__Exercise aim__
Copy, from the material below, each line where "Notice" shows up.

__Stored data__
::::::

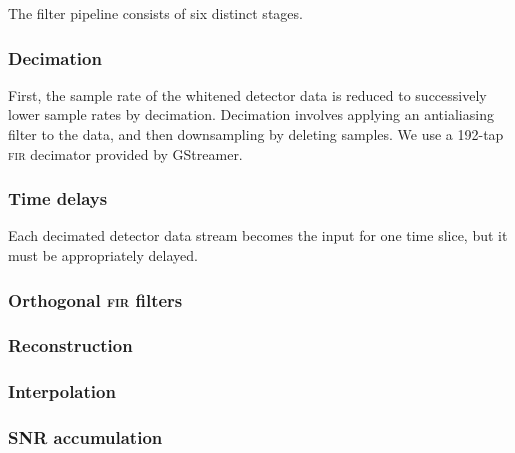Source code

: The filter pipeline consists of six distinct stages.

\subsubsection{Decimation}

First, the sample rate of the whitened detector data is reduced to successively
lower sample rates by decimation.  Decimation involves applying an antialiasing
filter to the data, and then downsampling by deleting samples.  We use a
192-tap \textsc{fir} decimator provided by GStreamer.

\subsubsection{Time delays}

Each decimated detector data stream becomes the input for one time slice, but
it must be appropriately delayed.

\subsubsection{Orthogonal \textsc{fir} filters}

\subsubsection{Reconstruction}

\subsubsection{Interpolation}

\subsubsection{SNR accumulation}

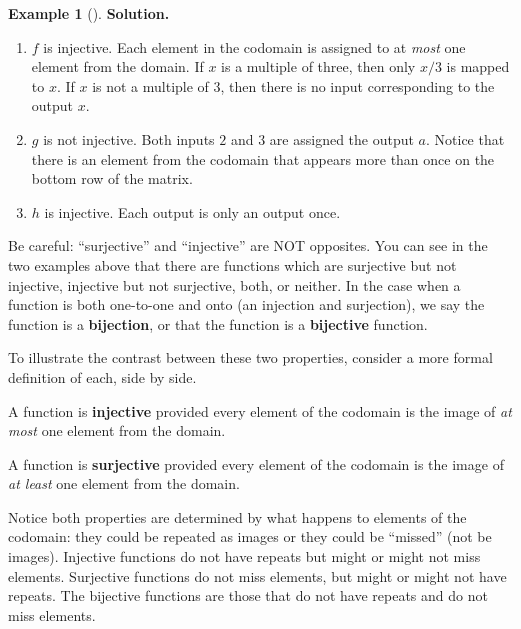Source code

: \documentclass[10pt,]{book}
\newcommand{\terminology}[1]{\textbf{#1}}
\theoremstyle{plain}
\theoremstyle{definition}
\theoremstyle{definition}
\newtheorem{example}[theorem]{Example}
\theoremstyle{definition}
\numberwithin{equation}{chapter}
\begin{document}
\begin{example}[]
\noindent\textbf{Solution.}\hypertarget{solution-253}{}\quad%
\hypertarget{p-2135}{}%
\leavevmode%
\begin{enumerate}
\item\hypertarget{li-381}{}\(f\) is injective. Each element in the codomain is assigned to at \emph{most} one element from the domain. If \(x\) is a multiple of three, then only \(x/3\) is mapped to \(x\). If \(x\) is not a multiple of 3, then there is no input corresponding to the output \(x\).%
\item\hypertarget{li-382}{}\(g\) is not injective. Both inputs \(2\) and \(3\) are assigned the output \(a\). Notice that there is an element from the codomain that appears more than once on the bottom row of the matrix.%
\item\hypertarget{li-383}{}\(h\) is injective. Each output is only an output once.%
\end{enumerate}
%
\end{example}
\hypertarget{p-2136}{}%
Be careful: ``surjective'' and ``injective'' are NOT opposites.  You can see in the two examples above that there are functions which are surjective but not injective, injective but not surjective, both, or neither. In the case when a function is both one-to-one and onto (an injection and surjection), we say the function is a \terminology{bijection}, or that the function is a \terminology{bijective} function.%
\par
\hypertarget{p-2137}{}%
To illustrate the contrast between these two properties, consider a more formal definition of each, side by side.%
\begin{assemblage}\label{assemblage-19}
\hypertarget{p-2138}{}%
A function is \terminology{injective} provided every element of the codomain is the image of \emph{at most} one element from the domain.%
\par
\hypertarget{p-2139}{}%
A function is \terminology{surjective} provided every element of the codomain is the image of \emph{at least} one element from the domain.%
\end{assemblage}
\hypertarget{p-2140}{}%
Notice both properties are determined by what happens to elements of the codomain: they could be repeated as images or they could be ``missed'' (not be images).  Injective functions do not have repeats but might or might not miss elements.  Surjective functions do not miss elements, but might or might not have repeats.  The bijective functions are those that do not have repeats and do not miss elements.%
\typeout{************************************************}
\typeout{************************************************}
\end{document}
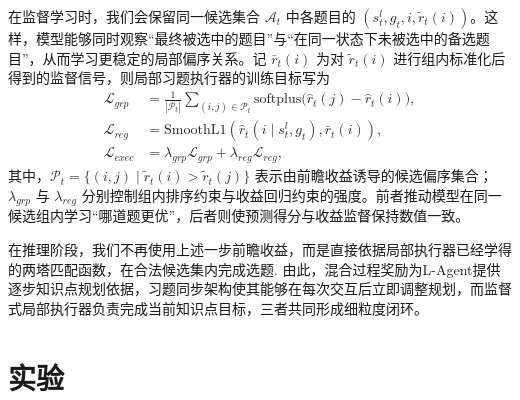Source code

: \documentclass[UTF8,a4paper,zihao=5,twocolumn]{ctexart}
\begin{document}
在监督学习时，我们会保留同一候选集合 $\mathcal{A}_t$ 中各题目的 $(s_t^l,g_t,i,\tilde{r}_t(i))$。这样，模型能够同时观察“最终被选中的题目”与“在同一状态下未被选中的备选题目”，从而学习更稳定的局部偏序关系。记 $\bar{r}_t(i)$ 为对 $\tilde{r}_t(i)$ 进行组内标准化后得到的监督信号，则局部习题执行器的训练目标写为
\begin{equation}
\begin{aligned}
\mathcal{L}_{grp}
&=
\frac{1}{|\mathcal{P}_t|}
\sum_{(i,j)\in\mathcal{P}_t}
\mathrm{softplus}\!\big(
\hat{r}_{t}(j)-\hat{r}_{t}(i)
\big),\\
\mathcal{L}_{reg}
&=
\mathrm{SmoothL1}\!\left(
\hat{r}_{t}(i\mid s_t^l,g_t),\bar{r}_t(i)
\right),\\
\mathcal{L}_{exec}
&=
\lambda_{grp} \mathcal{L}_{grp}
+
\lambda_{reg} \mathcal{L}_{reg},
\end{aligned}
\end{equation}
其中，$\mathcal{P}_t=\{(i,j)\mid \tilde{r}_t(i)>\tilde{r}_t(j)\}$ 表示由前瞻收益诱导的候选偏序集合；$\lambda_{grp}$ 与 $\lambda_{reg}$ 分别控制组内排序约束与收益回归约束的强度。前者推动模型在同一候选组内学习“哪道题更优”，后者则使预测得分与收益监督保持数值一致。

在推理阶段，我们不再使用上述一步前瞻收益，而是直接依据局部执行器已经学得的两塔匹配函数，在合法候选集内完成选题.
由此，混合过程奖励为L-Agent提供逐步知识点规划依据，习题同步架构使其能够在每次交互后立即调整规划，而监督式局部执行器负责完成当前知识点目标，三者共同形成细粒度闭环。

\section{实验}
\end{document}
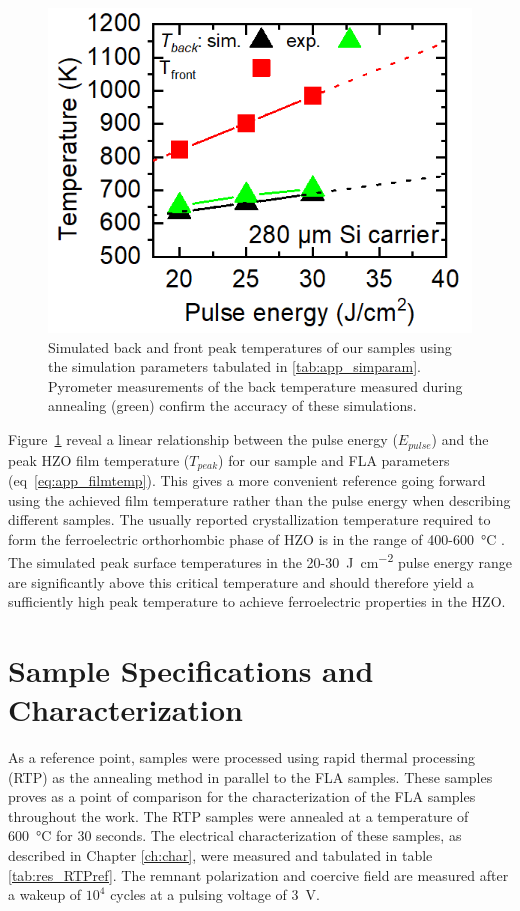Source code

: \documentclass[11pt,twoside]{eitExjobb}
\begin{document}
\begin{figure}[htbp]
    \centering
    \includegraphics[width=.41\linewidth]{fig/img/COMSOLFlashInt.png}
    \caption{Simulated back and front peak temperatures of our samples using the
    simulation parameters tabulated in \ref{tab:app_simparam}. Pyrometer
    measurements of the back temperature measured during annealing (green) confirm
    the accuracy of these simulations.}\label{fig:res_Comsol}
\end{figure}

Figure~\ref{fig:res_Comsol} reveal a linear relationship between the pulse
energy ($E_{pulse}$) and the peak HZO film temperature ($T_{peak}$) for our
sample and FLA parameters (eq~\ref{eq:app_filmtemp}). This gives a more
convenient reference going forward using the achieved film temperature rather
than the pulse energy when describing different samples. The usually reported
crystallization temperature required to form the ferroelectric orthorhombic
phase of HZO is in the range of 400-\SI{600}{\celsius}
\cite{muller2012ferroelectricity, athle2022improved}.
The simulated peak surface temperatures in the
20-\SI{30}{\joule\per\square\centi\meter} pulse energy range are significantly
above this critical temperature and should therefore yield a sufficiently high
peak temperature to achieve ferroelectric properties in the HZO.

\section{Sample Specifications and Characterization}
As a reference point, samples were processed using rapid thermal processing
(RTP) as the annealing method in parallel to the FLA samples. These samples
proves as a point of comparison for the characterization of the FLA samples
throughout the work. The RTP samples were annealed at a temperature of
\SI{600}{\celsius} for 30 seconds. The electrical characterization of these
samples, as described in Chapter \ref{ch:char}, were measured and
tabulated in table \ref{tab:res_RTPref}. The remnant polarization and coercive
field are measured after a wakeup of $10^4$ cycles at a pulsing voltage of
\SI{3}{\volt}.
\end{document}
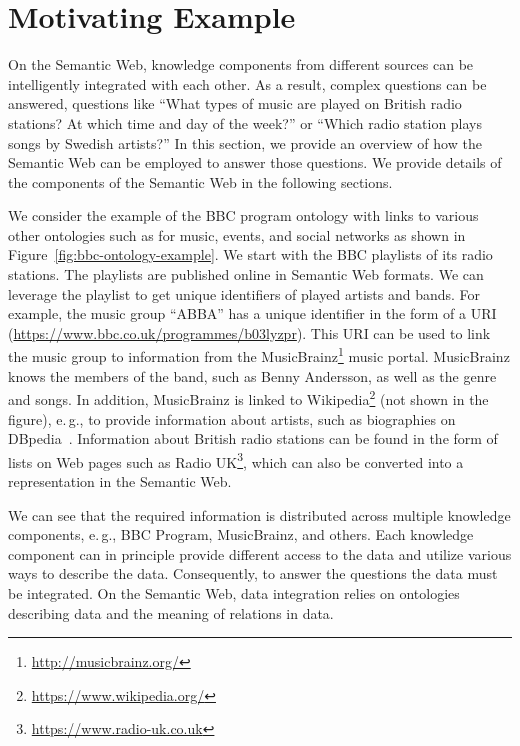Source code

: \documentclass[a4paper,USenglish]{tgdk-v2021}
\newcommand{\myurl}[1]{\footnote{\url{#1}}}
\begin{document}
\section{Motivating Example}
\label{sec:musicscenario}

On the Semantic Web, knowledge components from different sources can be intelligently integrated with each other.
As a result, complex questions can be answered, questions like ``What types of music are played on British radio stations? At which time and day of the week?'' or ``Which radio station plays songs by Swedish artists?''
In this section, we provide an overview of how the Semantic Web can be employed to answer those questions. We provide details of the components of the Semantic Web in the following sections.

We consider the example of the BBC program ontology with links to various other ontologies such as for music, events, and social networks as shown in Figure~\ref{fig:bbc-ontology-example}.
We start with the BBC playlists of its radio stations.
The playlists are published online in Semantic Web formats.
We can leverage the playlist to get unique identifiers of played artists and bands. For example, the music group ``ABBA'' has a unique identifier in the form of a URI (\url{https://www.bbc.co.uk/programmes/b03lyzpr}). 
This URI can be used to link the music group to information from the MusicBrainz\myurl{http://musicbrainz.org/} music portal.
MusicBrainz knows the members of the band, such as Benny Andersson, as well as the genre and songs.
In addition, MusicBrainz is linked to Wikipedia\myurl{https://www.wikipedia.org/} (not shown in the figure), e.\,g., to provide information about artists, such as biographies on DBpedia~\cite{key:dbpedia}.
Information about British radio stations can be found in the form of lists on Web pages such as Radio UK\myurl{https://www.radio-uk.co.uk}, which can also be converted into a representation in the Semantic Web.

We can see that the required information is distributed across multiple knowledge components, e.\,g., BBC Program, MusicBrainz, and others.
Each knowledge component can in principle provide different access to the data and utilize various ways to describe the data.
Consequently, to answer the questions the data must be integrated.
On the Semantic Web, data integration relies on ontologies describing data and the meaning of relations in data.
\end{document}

::::::

__Task solution__
\item\hypertarget{li-382}{}\(g\) is not injective. Both inputs \(2\) and \(3\) are assigned the output \(a\). Notice that there is an element from the codomain that appears more than once on the bottom row of the matrix.%
Notice both properties are determined by what happens to elements of the codomain: they could be repeated as images or they could be ``missed'' (not be images).  Injective functions do not have repeats but might or might not miss elements.  Surjective functions do not miss elements, but might or might not have repeats.  The bijective functions are those that do not have repeats and do not miss elements.%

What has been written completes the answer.